# TASK TO COMPLETE
Please give again exactly the lines from the top of the material through the line with "# Student Echo"; omit each picture.

☆ ☆ ☆ ☆ ☆

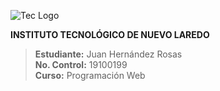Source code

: ![Tec Logo](https://upload.wikimedia.org/wikipedia/commons/thumb/1/17/Tecnologico_Nacional_de_Mexico.svg/1200px-Tecnologico_Nacional_de_Mexico.svg.png)    

__INSTITUTO TECNOLÓGICO DE NUEVO LAREDO__  
>**Estudiante:** Juan Hernández Rosas  
>**No. Control:** 19100199  
>**Curso:** Programación Web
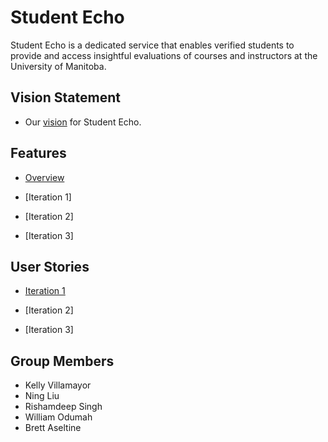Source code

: # Student Echo 

Student Echo is a dedicated service that enables verified students to provide and access insightful evaluations of courses and instructors at the University of Manitoba.

## Vision Statement

- Our [vision](https://code.cs.umanitoba.ca/comp3350-winter2024/KeyValuePairs-a02-8/-/blob/main/Doc/Vision_Statement.md?ref_type=heads) for Student Echo.

## Features
- [Overview](https://code.cs.umanitoba.ca/comp3350-winter2024/KeyValuePairs-a02-8/-/issues/?sort=label_priority&state=opened&label_name%5B%5D=Feature&first_page_size=20)

- [Iteration 1]

- [Iteration 2]

- [Iteration 3]

## User Stories
- [Iteration 1](https://code.cs.umanitoba.ca/comp3350-winter2024/KeyValuePairs-a02-8/-/issues/?label_name%5B%5D=User%20Story) 

- [Iteration 2]

- [Iteration 3] 

## Group Members
- Kelly Villamayor
- Ning Liu
- Rishamdeep Singh
- William Odumah
- Brett Aseltine




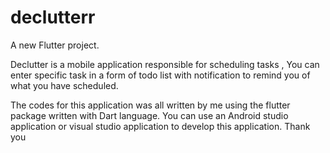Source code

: # declutterr

A new Flutter project.

Declutter is a mobile application responsible for scheduling tasks ,
You can enter specific task in a form of todo list with notification to remind you of what you have scheduled.

The codes for this application was all written by me using the flutter package written with Dart language. You can use an Android studio application or visual studio application to develop this application.
Thank you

☆ ☆ ☆ ☆ ☆

# RESPONSE AREA
Source code

: ![Tec Logo](https://upload.wikimedia.org/wikipedia/commons/thumb/1/17/Tecnologico_Nacional_de_Mexico.svg/1200px-Tecnologico_Nacional_de_Mexico.svg.png)    

__INSTITUTO TECNOLÓGICO DE NUEVO LAREDO__  
>**Estudiante:** Juan Hernández Rosas  
>**No. Control:** 19100199  
>**Curso:** Programación Web
Source code

: # Student Echo 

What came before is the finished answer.